▶ _Your task_
Using the data below, copy out all lines with the word "super".

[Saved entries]
--*--
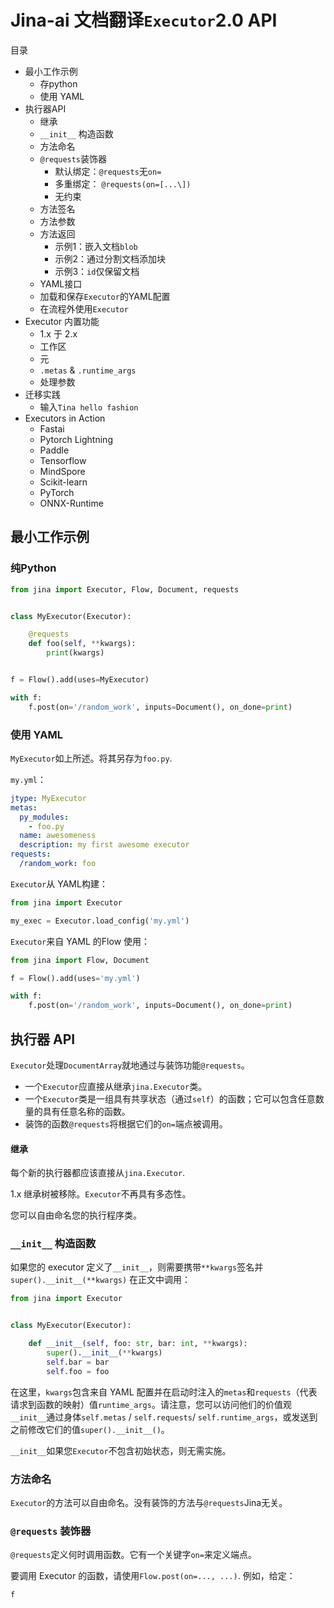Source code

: # Jina-ai 文档翻译`Executor`2.0 API



目录

+ 最小工作示例
  + 存python
  + 使用 YAML
+ 执行器API
  + 继承
  + `__init__` 构造函数
  + 方法命名
  + `@requests`装饰器
    + 默认绑定：`@requests`无`on=`
    + 多重绑定： `@requests(on=[...\])`
    + 无约束
  + 方法签名
  + 方法参数
  + 方法返回
    + 示例1：嵌入文档`blob`
    + 示例2：通过分割文档添加块
    + 示例3：`id`仅保留文档
  + YAML接口
  + 加载和保存`Executor`的YAML配置
  + 在流程外使用`Executor`
+ Executor 内置功能
  + 1.x 于 2.x
  + 工作区
  + 元
  + `.metas` & `.runtime_args`
  + 处理参数
+ 迁移实践
  + 输入`Tina hello fashion`
+ Executors in Action
  + Fastai
  + Pytorch Lightning
  + Paddle
  + Tensorflow
  + MindSpore
  + Scikit-learn
  + PyTorch
  + ONNX-Runtime

## 最小工作示例

### 纯Python

```python
from jina import Executor, Flow, Document, requests


class MyExecutor(Executor):

    @requests
    def foo(self, **kwargs):
        print(kwargs)


f = Flow().add(uses=MyExecutor)

with f:
    f.post(on='/random_work', inputs=Document(), on_done=print)
```

### 使用 YAML

`MyExecutor`如上所述。将其另存为`foo.py`.

`my.yml`：

```yaml
jtype: MyExecutor
metas:
  py_modules:
    - foo.py
  name: awesomeness
  description: my first awesome executor
requests:
  /random_work: foo
```

`Executor`从 YAML构建：

```python
from jina import Executor

my_exec = Executor.load_config('my.yml')
```

`Executor`来自 YAML 的Flow 使用：

```python
from jina import Flow, Document

f = Flow().add(uses='my.yml')

with f:
    f.post(on='/random_work', inputs=Document(), on_done=print)
```

## 执行器 API

`Executor`处理`DocumentArray`就地通过与装饰功能`@requests`。

- 一个`Executor`应直接从继承`jina.Executor`类。
- 一个`Executor`类是一组具有共享状态（通过`self`）的函数；它可以包含任意数量的具有任意名称的函数。
- 装饰的函数`@requests`将根据它们的`on=`端点被调用。

#### 继承

每个新的执行器都应该直接从`jina.Executor`.

1.x 继承树被移除。`Executor`不再具有多态性。

您可以自由命名您的执行程序类。

### `__init__` 构造函数

如果您的 executor 定义了`__init__`，则需要携带`**kwargs`签名并`super().__init__(**kwargs)` 在正文中调用：

```python
from jina import Executor


class MyExecutor(Executor):

    def __init__(self, foo: str, bar: int, **kwargs):
        super().__init__(**kwargs)
        self.bar = bar
        self.foo = foo
```



在这里，`kwargs`包含来自 YAML 配置并在启动时注入的`metas`和`requests`（代表请求到函数的映射）值`runtime_args`。请注意，您可以访问他们的价值观`__init__`通过身体`self.metas` / `self.requests`/ `self.runtime_args`，或发送到之前修改它们的值`super().__init__()`。

`__init__`如果您`Executor`不包含初始状态，则无需实施。



### 方法命名

`Executor`的方法可以自由命名。没有装饰的方法与`@requests`Jina无关。

### `@requests` 装饰器

`@requests`定义何时调用函数。它有一个关键字`on=`来定义端点。

要调用 Executor 的函数，请使用`Flow.post(on=..., ...)`. 例如，给定：

```python
f
```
--*--
▶ _Written solution_
如果您的 executor 定义了`__init__`，则需要携带`**kwargs`签名并`super().__init__(**kwargs)` 在正文中调用：
        super().__init__(**kwargs)
在这里，`kwargs`包含来自 YAML 配置并在启动时注入的`metas`和`requests`（代表请求到函数的映射）值`runtime_args`。请注意，您可以访问他们的价值观`__init__`通过身体`self.metas` / `self.requests`/ `self.runtime_args`，或发送到之前修改它们的值`super().__init__()`。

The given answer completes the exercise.